T細胞依存性の抗体産生にはCD40とCD40Lの相互作用が必要で、ノンカノニカルNFkB経路も含めて、その生化学的基盤はよく解析されている。実際、CD40Lの欠損した患者さんではクラススイッチが起こらず、IgMの血中濃度が上昇する。当然この分子を標的にすれば、自己抗体の産生を抑えることができるはずで、PD-1と同じような抗体治療が考えられる。実際、昨年抗CD40抗体を用いた治験がドイツから報告された。
CD40Lに対する抗体も同じ効果を持つと考えられるが、血小板に発現しているため、抗体投与により血栓ができることがわかっていた。今日紹介するベンチャー企業Viela Bio社、アストラゼネカ社、Medimmune社から共同で発表された論文は、ファージライブラリーでCD40Lに対する中和ペプチドを特定し治療に使う研究で4月24日号のScience Translational Medicineに掲載された。タイトルは「A CD40L-targeting protein reduces autoantibodies and improves disease activity in patients with autoimmunity(CD40を標的にするタンパク質は自己免疫病の患者さんの自己抗体を低下させ病気を改善する)」だ。

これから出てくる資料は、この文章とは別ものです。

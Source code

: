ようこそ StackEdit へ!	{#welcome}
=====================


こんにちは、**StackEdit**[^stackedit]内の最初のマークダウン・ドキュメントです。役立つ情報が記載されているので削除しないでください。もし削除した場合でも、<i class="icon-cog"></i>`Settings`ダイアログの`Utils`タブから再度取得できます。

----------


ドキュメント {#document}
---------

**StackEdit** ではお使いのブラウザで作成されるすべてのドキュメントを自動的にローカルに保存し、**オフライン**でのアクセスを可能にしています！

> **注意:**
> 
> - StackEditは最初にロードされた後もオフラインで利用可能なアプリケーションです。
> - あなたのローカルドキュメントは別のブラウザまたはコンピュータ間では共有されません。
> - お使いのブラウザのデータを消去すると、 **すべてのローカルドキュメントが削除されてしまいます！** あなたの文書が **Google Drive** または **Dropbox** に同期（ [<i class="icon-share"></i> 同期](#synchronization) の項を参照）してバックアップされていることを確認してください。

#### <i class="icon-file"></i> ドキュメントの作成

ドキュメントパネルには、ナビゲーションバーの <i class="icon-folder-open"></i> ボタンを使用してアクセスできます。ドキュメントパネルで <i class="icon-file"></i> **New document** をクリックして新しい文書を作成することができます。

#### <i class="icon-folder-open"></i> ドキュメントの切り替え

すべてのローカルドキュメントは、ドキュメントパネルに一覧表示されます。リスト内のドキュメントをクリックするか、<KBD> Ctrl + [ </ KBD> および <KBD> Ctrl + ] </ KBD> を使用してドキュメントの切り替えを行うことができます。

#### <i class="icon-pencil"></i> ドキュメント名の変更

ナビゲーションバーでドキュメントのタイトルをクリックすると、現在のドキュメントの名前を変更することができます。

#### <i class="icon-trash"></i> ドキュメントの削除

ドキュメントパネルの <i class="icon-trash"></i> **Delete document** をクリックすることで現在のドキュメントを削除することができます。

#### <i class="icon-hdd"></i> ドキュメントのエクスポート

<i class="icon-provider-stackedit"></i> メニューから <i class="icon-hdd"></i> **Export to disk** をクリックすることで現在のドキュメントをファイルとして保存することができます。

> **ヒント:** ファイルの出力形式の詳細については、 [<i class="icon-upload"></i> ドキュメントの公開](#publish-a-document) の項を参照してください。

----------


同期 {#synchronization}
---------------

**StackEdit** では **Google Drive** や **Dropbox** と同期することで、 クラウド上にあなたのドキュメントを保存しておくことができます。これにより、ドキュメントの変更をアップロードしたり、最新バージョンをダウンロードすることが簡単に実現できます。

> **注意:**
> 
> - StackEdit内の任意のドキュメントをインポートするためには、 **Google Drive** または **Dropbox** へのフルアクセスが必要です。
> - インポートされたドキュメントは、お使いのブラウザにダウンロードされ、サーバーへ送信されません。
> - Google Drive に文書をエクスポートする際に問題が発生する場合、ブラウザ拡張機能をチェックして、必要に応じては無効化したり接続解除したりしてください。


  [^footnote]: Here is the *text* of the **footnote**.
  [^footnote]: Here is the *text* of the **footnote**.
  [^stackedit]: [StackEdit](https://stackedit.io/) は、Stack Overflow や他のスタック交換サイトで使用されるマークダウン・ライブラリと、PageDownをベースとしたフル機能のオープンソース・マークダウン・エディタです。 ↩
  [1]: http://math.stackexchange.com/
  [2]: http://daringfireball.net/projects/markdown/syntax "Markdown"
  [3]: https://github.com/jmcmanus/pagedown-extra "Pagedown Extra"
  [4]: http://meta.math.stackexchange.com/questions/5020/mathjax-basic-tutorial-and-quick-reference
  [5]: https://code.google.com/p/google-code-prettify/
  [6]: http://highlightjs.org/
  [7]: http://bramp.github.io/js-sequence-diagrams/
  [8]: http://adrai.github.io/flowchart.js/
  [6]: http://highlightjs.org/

昨年のノーベル化学賞受賞者の一人はWinterだが、彼はファージウイルスの表面にランダム配列を持ったペプチドを表現させ、目的のタンパク質に結合するタンパク質を特定する方法を開発してきた。この研究でも基本的にこの方法でCD40Lの機能阻害をするタンパク質を探索し、最終的に342と名付けたタンパク質を特定している。
このペプチドはCD4Lの機能を阻害するが、血中ではすぐに分解されてしまうので、この分子を血清中で安定なアルブミンに結合させ、VIB4920と名付けた阻害剤を開発している。

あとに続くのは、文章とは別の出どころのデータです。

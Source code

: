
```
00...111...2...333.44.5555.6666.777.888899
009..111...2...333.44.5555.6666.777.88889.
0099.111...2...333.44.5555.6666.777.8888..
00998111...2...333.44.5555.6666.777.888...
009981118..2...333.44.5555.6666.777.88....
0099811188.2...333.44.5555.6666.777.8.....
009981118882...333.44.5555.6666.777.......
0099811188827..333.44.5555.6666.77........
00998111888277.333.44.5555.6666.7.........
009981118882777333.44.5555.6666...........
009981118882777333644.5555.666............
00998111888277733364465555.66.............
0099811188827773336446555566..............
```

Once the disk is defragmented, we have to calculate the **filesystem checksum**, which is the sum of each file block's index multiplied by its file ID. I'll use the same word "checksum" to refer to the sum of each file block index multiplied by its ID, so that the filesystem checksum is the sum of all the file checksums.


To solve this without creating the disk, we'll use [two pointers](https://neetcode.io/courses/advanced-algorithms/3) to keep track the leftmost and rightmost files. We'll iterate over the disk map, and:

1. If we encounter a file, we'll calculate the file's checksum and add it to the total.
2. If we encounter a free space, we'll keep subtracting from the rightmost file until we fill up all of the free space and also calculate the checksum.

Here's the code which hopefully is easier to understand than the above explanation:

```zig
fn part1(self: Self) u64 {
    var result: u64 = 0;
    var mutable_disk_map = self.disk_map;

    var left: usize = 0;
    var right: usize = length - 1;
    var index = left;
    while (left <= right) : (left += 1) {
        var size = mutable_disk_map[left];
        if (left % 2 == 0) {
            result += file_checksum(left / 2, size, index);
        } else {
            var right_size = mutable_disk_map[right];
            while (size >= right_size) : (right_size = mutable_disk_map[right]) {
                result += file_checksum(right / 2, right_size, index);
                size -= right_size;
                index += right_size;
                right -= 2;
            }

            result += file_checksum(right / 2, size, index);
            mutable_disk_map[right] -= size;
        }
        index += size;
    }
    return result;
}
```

あとはVIB4920の安全性と効果を確かめるための臨床試験を行い、
- VIB4920は血清中の半減期が9.27日で安定している一方、血小板の凝集作用はなく、1500mgまで問題なく利用できること。
- VIB4920に対する抗体が100-300mg投与では誘導されるが、これは3000mg投与群ではほとんど見られなかった。
- T細胞依存的抗体産生を抑制する。
- リュウマチ患者さんの症状を改善し、自己抗体を抑制する。
ことを明らかにしている。
以上の結果から、ファージライブラリー法を用いて開発した機能阻害タンパク質も、今後抗体治療を補完する方法としてかなり有望であることが示されたと思う。完全に把握しているわけではないが、これが臨床で利用されるようになれば、このファージライブラリーから生まれた薬剤としては早い方ではないだろうか。個人的にはこの方法にあまり期待していなかったが、考えを改めることにする。
タンパク-タンパク相互作用の阻害は、医薬品開発における中分子アプローチとして最近の話題です。今回はペプチドですが、アプタマーもいくつか見出されつつあります。
いずれも、物性改善と安定性獲得のため最小化や化学修飾が必要なり、活性の主体となる部位の同定が必須です。
そのために、共結晶構造解析による相互作用部位の確認が行われています。
小職は、そのサポートを行っており、ISSでの宇宙実験も可能です。
ノンカノニカルNFkB経路、カノニカルNFkB経路:複雑に交差しているようですが、入り口(CD40-CD40L相互作用)をターゲットにすれば、後は自然がうまく調節してくれるようです。